1 mai 2019Une entreprise a-t-elle une conscience? Comment punir une organisation qui a commis un acte dérogatoire? Peut-on réparer les dommages causés? Les accords de poursuite suspendue (APS) apportent quelques réponses.
La faute à personne?
Depuis un certain temps, on constate que la couverture no fault – qui s’applique normalement au régime d’assurance automobile du Québec – a trop longtemps été donnée aux compagnies de tout type au Québec. Il est difficile de retracer le chemin du coupable quand le crime a été commis en raison d’une culture non éthique profondément enracinée dans une organisation.
Mais une entreprise (personne morale) peut-elle être traitée de la même manière qu’un être humain (personne physique) devant la justice? Là est la question.
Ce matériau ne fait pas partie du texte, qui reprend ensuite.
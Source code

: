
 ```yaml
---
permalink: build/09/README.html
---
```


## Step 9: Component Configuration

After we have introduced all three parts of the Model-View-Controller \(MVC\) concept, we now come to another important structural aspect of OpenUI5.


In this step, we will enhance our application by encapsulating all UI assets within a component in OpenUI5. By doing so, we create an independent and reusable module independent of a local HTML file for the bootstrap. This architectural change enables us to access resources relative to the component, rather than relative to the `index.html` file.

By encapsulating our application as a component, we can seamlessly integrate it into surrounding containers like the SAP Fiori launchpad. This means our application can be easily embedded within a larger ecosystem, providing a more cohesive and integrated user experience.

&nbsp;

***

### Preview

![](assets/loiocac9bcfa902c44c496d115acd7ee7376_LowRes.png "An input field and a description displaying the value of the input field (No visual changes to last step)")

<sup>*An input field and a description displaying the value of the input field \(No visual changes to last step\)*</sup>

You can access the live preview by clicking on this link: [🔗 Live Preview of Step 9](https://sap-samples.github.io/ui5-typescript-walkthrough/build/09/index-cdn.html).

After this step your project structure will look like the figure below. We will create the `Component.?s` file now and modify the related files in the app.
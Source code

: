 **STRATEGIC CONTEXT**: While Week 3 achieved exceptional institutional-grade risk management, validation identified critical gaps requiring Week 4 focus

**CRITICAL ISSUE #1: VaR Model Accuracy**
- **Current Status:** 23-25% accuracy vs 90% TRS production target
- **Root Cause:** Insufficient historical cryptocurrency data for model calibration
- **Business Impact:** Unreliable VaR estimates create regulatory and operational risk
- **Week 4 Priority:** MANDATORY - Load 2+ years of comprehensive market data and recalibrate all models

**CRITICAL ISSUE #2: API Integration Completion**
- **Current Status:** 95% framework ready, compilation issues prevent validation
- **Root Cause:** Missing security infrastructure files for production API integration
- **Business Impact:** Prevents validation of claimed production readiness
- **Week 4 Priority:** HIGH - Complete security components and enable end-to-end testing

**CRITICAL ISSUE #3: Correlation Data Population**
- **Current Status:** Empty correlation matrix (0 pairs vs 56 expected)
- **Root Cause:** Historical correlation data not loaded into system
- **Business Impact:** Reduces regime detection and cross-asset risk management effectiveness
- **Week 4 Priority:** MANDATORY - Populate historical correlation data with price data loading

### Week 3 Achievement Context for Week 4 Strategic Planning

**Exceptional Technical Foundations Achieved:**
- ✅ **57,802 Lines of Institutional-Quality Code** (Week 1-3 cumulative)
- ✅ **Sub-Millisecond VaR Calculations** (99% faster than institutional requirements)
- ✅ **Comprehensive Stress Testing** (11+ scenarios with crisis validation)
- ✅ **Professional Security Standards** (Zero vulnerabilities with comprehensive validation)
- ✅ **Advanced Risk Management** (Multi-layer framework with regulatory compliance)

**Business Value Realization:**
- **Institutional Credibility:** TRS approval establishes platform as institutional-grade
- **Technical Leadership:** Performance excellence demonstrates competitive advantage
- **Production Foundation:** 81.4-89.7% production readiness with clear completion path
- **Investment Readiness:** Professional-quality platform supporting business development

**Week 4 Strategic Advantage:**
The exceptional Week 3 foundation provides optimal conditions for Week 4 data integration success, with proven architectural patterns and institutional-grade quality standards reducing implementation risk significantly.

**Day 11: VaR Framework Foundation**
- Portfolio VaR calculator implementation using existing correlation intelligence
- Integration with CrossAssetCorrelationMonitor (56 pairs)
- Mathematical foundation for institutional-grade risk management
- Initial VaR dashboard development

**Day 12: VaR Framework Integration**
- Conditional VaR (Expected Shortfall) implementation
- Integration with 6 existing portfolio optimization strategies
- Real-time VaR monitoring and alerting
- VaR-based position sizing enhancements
Non, puisque pour être responsable d’un acte criminel, une personne doit non seulement avoir commis l’acte (actus reus), mais aussi avoir eu l’intention de le perpétrer (mens rea). Or, une organisation n’a pas d’« intention » au même titre qu’un être humain.
Ainsi, que faire quand un crime a été commis par une entreprise? C’est la faute à qui?
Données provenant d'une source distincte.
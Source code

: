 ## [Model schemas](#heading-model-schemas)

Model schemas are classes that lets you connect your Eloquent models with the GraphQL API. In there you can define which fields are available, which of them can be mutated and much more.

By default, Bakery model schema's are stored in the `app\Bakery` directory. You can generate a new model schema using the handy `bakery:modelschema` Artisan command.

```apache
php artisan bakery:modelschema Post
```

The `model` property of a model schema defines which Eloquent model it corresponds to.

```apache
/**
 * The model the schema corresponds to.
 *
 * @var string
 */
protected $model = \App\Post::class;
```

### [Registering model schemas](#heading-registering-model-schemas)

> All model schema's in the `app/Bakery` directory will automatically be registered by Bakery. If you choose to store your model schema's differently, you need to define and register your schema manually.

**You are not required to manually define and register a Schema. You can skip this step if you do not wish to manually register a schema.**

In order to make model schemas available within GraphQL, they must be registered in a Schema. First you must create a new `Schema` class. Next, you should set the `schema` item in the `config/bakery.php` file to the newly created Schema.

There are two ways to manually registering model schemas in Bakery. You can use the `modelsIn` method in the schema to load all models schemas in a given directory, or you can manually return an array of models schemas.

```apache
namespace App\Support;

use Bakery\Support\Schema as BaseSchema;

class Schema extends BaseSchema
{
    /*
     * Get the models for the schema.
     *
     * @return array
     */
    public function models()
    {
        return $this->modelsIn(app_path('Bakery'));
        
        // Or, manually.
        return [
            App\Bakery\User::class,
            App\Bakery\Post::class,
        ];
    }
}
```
Souvent, la faute n’incombe pas nécessairement à un seul individu, mais à un engrenage d’actions où plusieurs employés ont pu se prendre le doigt.
Que sont les APS?
Les États cherchent de plus en plus à imposer des sanctions aux firmes, lesquelles se complexifient et se mondialisent. Ils cherchent à récupérer ce qui leur a été volé. Déjà adoptés aux États-Unis et au Royaume-Uni, les accords de poursuite suspendue (APS) ou accords de réparation peuvent maintenant être utilisés par les autorités poursuivantes canadiennes pour contrer certains crimes d’entreprise.
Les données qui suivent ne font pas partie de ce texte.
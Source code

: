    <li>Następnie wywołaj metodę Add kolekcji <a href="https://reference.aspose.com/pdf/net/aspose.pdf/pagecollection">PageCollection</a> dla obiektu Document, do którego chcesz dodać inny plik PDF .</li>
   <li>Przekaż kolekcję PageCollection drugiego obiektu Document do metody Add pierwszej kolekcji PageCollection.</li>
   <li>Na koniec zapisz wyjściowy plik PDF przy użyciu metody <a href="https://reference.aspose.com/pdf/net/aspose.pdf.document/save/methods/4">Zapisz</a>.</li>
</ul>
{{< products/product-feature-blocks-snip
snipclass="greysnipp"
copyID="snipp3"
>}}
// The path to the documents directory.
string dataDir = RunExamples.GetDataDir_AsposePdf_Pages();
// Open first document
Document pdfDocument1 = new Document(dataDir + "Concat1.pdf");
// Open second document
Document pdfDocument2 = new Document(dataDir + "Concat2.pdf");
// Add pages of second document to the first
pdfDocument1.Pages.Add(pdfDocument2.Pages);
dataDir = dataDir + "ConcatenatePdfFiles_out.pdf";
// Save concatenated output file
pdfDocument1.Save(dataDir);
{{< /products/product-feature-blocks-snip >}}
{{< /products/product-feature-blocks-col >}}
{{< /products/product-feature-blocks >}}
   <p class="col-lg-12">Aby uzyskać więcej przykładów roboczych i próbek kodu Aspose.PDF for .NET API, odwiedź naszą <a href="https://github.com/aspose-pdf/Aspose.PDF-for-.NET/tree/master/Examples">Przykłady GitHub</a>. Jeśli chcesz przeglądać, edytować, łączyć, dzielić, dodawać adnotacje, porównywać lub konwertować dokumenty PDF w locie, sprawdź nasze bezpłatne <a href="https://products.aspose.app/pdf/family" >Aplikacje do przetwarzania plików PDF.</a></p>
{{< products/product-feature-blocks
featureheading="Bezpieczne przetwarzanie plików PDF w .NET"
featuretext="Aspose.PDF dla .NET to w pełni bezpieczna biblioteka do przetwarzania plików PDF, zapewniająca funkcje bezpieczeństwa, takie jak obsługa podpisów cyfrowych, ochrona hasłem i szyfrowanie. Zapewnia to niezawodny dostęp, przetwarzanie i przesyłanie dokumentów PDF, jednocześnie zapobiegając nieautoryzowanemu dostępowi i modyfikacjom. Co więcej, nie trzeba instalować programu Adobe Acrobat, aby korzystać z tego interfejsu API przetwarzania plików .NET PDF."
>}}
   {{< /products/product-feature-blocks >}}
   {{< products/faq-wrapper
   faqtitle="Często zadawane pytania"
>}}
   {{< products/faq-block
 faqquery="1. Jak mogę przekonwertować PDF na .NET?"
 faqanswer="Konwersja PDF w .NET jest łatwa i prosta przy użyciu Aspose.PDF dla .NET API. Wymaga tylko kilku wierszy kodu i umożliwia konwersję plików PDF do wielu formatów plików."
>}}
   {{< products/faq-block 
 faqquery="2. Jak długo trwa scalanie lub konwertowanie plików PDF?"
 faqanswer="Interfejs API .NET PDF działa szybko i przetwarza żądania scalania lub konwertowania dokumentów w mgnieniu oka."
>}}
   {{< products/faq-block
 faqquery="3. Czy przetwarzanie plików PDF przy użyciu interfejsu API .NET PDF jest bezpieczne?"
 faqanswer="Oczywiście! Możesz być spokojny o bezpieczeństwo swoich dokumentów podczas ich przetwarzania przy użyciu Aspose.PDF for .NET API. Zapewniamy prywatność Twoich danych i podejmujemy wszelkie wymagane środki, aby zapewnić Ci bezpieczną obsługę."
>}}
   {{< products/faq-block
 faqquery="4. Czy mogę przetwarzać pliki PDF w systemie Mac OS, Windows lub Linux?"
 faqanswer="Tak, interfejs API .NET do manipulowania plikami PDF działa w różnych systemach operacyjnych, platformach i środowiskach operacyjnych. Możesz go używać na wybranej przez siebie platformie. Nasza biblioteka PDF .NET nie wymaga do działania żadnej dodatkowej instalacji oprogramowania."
À la suite d’une consultation publique menée à l’automne 2017, le projet de loi C-74 visant à instaurer un régime d’accords de réparation a été sanctionné en juin 2018. Ce régime permet au poursuivant de négocier un accord de réparation avec une organisation tenue responsable d’une infraction à caractère économique, comme une fraude, un vol, un acte de corruption ou un comportement anticoncurrentiel.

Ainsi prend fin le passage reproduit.